> _WHAT TO DO_
All that is wanted is the lines from the first line of the listing below through the line containing "- [ ] 开关关闭时，完全代理到ContextService", written out exactly with pictures left out.

--- RECORDS FOR THE TASK Enclosed Below ---

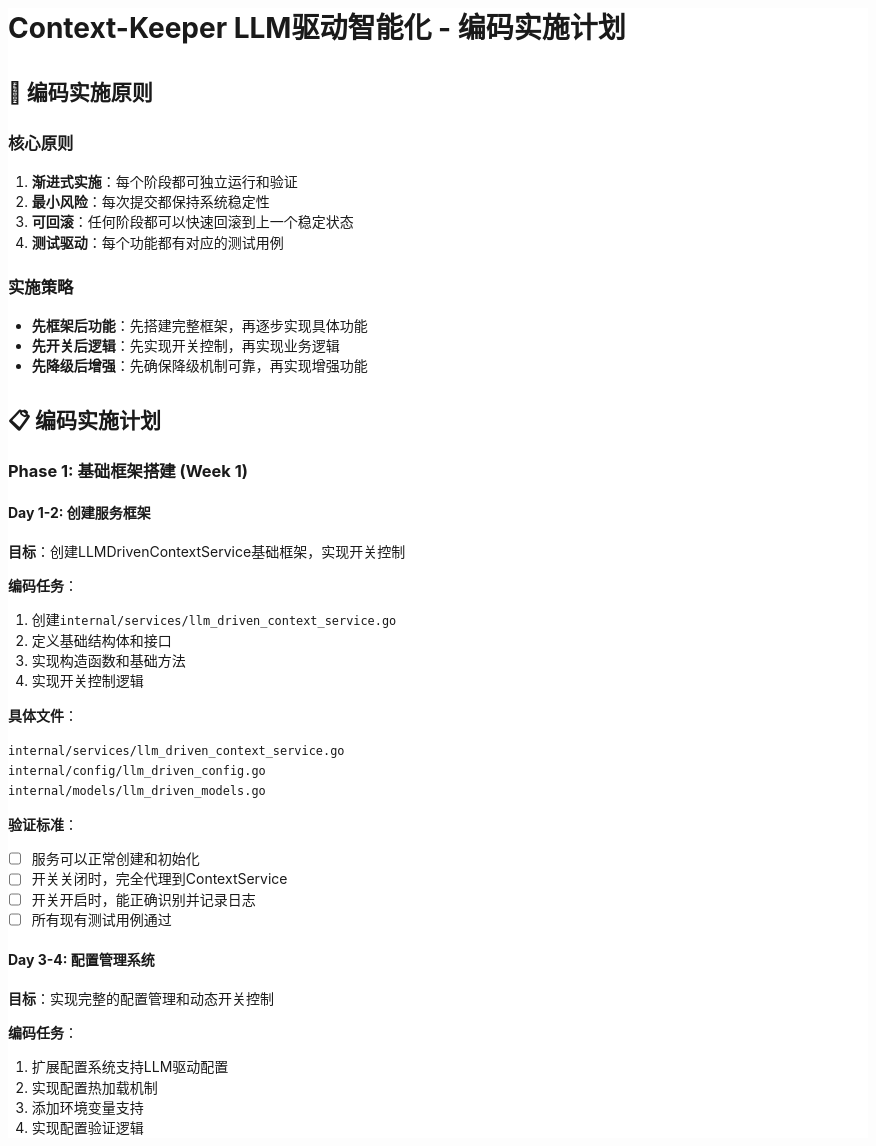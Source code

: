 # Context-Keeper LLM驱动智能化 - 编码实施计划

## 🎯 **编码实施原则**

### **核心原则**
1. **渐进式实施**：每个阶段都可独立运行和验证
2. **最小风险**：每次提交都保持系统稳定性
3. **可回滚**：任何阶段都可以快速回滚到上一个稳定状态
4. **测试驱动**：每个功能都有对应的测试用例

### **实施策略**
- **先框架后功能**：先搭建完整框架，再逐步实现具体功能
- **先开关后逻辑**：先实现开关控制，再实现业务逻辑
- **先降级后增强**：先确保降级机制可靠，再实现增强功能

## 📋 **编码实施计划**

### **Phase 1: 基础框架搭建 (Week 1)**

#### **Day 1-2: 创建服务框架**

**目标**：创建LLMDrivenContextService基础框架，实现开关控制

**编码任务**：
1. 创建`internal/services/llm_driven_context_service.go`
2. 定义基础结构体和接口
3. 实现构造函数和基础方法
4. 实现开关控制逻辑

**具体文件**：
```
internal/services/llm_driven_context_service.go
internal/config/llm_driven_config.go
internal/models/llm_driven_models.go
```

**验证标准**：
- [ ] 服务可以正常创建和初始化
- [ ] 开关关闭时，完全代理到ContextService
- [ ] 开关开启时，能正确识别并记录日志
- [ ] 所有现有测试用例通过

#### **Day 3-4: 配置管理系统**

**目标**：实现完整的配置管理和动态开关控制

**编码任务**：
1. 扩展配置系统支持LLM驱动配置
2. 实现配置热加载机制
3. 添加环境变量支持
4. 实现配置验证逻辑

--- End of Enclosed RECORDS FOR THE TASK ---

> _SOLVED PROBLEM_
Source code

: # Context-Keeper LLM驱动智能化 - 编码实施计划

## 🎯 **编码实施原则**

### **核心原则**
1. **渐进式实施**：每个阶段都可独立运行和验证
2. **最小风险**：每次提交都保持系统稳定性
3. **可回滚**：任何阶段都可以快速回滚到上一个稳定状态
4. **测试驱动**：每个功能都有对应的测试用例

### **实施策略**
- **先框架后功能**：先搭建完整框架，再逐步实现具体功能
- **先开关后逻辑**：先实现开关控制，再实现业务逻辑
- **先降级后增强**：先确保降级机制可靠，再实现增强功能

## 📋 **编码实施计划**

### **Phase 1: 基础框架搭建 (Week 1)**

#### **Day 1-2: 创建服务框架**

**目标**：创建LLMDrivenContextService基础框架，实现开关控制

**编码任务**：
1. 创建`internal/services/llm_driven_context_service.go`
2. 定义基础结构体和接口
3. 实现构造函数和基础方法
4. 实现开关控制逻辑

**具体文件**：
```
internal/services/llm_driven_context_service.go
internal/config/llm_driven_config.go
internal/models/llm_driven_models.go
```

**验证标准**：
- [ ] 服务可以正常创建和初始化
- [ ] 开关关闭时，完全代理到ContextService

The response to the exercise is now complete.